- Born: 1914 Istanbul, Ottoman Empire
- Died: July 14, 2002 (aged 88) Istanbul, Turkey
- Occupation: Chief Rabbi of Turkey
- Years active: 1961–2002

= David Asseo =

4th Chief Rabbi of the Republic of Turkey (1914–2002)

Chief Rabbi David Asseo (1914 – July 14, 2002) was the Hakham Bashi (Chief Rabbi) of the Republic of Turkey from 1961 until his death in 2002.

Asseo was the second longest-serving chief rabbi in Europe (after Moses Rosen of Romania). In his career, he spent 40 years as the chief rabbi and spiritual leader of Turkey. His deputy of seven years, Ishak Haleva, succeeded him after his death.

He was buried at the Ulus Sephardi Jewish Cemetery in Istanbul.
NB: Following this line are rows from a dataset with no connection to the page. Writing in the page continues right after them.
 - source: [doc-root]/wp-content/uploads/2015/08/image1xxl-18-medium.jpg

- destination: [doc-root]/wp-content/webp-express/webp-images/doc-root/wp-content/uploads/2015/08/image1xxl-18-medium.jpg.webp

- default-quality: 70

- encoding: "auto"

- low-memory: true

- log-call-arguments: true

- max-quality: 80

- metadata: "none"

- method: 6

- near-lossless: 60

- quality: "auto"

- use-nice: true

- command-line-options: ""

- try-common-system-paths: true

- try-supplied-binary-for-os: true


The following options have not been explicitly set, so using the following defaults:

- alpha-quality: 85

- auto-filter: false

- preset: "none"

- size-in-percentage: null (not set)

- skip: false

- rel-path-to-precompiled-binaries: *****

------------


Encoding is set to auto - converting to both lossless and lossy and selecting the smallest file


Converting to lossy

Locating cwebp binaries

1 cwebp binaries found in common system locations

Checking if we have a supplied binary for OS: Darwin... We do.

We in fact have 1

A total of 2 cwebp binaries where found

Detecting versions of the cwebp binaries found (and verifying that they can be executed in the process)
==Early life and education==
Asseo was born in Istanbul, where he attended a religious school in Hasköy. In 1928 he received the Lodge D'Orient Béne Berith scholarship to the Rhodes yeshiva, where he studied for 6 years. He became fluent in Hebrew, French, Italian, Greek and Ladino, a language derived from Spanish spoken by many in Turkey's Jewish population.

After his studies he returned to Istanbul and became a Hebrew teacher at the Jewish High School in Istanbul. From 1933-1936 he completed his military service.

== Career ==
In 1936 he became a member of the Bet Din, and later became the secretary as well as the private secretary to Chief Rabbi Rafael Saban, in the rabbinical court.1955 Rabbi Asseo became headmaster and co-founder of an academy of Jewish learning in Haskoy.

Asseo became the Chief Rabbi on December 9 1961. He represented the jewish community in meetings with many notable political leaders. He represented the 22,000 Jews in Turkey, most of who were descendants of the sephardic jews who fled Spain to Turkey in the 1400s.

He was the Chief Rabbi during the Neve Shalom massacre an attack on the largest synagogue in Turkey killing 22 worshippers in 1986.